Listed entries:
■ ■ ■ ■ ■

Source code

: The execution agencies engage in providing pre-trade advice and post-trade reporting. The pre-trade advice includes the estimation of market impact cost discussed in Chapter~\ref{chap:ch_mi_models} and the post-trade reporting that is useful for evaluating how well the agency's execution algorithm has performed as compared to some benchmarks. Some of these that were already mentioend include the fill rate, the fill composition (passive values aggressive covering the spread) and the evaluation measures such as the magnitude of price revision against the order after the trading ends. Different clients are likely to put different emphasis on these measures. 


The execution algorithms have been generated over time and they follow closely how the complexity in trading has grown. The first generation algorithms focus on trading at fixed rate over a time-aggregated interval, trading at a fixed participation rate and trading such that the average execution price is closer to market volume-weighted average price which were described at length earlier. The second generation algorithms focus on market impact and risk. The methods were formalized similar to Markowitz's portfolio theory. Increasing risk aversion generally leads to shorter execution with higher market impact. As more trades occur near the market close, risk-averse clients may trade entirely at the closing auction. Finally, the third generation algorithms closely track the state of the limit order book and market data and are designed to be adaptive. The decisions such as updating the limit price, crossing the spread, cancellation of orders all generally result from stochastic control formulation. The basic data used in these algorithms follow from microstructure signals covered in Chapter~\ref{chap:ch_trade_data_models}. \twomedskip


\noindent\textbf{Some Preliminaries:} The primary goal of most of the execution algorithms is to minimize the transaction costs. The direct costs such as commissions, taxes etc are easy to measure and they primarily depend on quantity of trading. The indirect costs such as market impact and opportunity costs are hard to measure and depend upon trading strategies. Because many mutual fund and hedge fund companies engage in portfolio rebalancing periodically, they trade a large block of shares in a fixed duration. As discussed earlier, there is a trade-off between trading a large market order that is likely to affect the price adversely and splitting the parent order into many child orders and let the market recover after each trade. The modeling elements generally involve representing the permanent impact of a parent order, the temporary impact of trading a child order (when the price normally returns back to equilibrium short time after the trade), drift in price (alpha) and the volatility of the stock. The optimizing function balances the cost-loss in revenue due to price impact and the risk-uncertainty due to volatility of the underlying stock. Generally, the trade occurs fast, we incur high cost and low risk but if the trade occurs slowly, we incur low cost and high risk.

■ ■ ■ ■ ■

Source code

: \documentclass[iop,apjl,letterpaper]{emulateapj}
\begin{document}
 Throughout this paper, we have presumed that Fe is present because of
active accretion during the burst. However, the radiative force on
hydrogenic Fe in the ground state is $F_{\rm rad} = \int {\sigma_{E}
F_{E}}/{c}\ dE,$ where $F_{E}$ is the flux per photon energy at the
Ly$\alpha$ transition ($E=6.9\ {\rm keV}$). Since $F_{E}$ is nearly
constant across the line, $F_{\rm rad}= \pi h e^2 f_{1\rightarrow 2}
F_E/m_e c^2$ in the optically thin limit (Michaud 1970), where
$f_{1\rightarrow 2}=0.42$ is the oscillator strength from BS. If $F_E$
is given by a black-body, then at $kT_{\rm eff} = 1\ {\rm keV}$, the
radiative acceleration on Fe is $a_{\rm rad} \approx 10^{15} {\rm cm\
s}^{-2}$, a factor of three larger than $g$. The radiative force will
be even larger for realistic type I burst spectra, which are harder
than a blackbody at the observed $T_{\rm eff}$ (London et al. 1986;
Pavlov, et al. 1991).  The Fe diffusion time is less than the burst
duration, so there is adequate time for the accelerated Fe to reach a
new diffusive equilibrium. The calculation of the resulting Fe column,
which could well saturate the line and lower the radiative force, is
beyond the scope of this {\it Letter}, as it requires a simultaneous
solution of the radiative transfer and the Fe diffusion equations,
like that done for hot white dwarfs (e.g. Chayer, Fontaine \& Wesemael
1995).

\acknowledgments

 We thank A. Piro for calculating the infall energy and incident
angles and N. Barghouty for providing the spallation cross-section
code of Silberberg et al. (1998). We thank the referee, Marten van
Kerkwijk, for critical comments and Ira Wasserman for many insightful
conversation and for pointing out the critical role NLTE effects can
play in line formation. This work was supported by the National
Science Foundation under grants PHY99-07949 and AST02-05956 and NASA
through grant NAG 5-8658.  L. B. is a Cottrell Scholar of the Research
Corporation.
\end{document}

■ ■ ■ ■ ■

Work instruction:
Scan the listing and copy every line where the string "radiative" shows up.

Task response:
active accretion during the burst. However, the radiative force on
radiative acceleration on Fe is $a_{\rm rad} \approx 10^{15} {\rm cm\
s}^{-2}$, a factor of three larger than $g$. The radiative force will
which could well saturate the line and lower the radiative force, is
solution of the radiative transfer and the Fe diffusion equations,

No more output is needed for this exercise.